The name of the series — Electric Earth — was inspired, Bagg said, by a quote from Beethoven: “Music is the electric soil in which the spirit lives, thinks, and invents.” In their prospectus, Bagg and Gilbert wrote that the title honors that idea that music is fertile ground for the spirit. “It projects our desire to make music in an environment that is alive and open to a spirit of creative discovery,” they wrote.

Gilbert said they plan to put on a flexible series that will fill in the non-summer months of the years, a time when classical music is less frequently heard in the region.

“We’re not ignoring the summer, but we are not scheduled to compete with other music organizations,” she said. “The idea is to really create our own thing. We’re not trying to impinge on anyone.”

“We’re not trying to divide people’s loyalties,” Bagg said.

Gilbert said many performers will be familiar from past Monadnock Music performances.
“Basically, it’s going to be a kind of repertory-based company,” she said. “These people are amazing artists who happen to be our friends. And other people will be involved as well.”

Bagg said the schedule of events is “very much in flux” at the moment.

“We’re going to plan to put on concerts according to what resources are available,” he said.
“We want to be lean and mean and incredibly grassroots organized,” Gilbert said. “We need to be fluid and respond to the community.”

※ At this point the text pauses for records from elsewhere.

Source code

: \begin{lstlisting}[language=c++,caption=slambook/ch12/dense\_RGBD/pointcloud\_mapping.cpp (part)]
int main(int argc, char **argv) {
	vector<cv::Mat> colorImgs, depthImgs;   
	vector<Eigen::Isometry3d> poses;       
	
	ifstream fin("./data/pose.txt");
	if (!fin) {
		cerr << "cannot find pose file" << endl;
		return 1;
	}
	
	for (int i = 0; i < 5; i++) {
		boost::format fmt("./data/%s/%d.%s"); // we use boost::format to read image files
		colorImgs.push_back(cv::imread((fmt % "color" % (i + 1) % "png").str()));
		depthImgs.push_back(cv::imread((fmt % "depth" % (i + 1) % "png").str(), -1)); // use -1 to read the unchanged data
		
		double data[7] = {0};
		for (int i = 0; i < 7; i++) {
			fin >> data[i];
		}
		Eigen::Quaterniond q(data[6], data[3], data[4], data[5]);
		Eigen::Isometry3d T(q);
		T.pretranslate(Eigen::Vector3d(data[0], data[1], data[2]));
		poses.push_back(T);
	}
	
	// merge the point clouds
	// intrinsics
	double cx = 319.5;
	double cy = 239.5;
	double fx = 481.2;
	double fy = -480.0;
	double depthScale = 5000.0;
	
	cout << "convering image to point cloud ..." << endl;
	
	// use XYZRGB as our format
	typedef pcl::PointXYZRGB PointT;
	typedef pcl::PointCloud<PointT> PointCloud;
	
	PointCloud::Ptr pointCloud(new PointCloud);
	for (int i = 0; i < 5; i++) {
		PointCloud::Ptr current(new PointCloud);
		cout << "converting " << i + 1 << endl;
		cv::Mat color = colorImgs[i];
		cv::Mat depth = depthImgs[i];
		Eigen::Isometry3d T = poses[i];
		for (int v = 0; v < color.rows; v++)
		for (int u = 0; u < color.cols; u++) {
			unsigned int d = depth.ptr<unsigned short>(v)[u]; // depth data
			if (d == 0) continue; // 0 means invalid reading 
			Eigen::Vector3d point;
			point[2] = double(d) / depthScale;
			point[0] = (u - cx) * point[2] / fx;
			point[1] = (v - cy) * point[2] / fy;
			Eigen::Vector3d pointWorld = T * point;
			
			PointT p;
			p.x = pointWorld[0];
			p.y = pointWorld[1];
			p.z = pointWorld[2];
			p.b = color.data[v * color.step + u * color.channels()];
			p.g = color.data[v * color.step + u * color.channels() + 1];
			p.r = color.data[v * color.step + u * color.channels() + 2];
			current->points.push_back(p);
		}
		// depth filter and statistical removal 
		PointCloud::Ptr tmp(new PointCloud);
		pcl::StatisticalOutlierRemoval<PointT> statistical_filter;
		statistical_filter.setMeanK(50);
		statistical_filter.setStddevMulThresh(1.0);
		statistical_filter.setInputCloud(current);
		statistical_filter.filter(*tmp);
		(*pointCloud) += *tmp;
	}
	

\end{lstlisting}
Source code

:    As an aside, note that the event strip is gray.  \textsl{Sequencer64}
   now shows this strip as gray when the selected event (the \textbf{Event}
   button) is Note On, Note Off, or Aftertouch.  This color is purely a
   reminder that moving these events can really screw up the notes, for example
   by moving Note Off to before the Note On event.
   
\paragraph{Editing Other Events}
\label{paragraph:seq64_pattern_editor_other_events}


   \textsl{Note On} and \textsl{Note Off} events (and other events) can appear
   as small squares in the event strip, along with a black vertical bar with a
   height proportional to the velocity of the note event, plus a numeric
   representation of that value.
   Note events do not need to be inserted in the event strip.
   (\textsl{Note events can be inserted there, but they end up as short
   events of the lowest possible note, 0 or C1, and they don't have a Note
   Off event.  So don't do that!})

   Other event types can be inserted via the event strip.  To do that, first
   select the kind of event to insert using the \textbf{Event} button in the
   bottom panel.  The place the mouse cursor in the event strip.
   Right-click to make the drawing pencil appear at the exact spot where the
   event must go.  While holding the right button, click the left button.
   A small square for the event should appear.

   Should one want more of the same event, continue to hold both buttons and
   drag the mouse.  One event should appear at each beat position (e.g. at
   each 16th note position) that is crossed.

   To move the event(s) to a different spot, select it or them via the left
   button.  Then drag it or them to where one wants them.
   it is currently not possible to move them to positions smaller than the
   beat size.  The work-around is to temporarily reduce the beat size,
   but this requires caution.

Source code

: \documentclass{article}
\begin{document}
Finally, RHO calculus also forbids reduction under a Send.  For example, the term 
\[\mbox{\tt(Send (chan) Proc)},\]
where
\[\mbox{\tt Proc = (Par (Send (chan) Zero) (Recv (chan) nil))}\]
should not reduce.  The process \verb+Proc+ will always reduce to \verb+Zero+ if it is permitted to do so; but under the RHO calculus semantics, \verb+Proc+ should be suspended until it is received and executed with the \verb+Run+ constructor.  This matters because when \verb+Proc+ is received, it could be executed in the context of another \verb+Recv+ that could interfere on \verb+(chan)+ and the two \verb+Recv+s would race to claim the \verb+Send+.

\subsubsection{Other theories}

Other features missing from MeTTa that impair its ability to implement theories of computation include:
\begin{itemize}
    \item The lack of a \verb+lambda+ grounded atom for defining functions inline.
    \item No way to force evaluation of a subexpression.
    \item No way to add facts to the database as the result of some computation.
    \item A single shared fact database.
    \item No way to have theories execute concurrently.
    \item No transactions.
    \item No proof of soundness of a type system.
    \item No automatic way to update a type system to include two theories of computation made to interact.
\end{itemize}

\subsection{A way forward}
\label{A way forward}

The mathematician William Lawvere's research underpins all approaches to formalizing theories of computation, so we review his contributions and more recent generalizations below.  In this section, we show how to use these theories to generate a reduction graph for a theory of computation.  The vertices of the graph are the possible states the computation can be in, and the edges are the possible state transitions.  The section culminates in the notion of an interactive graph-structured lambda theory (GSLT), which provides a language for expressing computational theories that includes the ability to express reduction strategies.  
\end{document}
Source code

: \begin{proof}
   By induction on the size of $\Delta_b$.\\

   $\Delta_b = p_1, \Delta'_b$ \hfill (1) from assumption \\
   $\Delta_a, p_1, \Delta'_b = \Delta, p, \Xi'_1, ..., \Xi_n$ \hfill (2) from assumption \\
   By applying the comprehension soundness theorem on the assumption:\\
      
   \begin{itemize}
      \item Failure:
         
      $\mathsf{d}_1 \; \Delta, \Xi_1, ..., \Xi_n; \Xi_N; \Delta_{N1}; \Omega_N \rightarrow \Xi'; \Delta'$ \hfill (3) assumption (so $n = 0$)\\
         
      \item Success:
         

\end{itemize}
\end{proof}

“We’ve raised a significant amount of money,” she added. “We’re at close to $10,000 now.”

Bagg and Gilbert have formed an umbrella organization called Music for the Mountain to support the Electric Earth series. They are seeking financial support, and tax-deductible contributions may be made through the Hillsborough Area Community Service Foundation, a local 501(c)3 organization. Checks can be made payable to HACSC: Music for the Mountain, and should be addressed to: Electric Earth Concerts, c/o Miki Osgood, 105 Elm Hill Road, Peterborough 03458.

This article appears in the Jan. 19, 2012, edition of the Ledger-Transcript.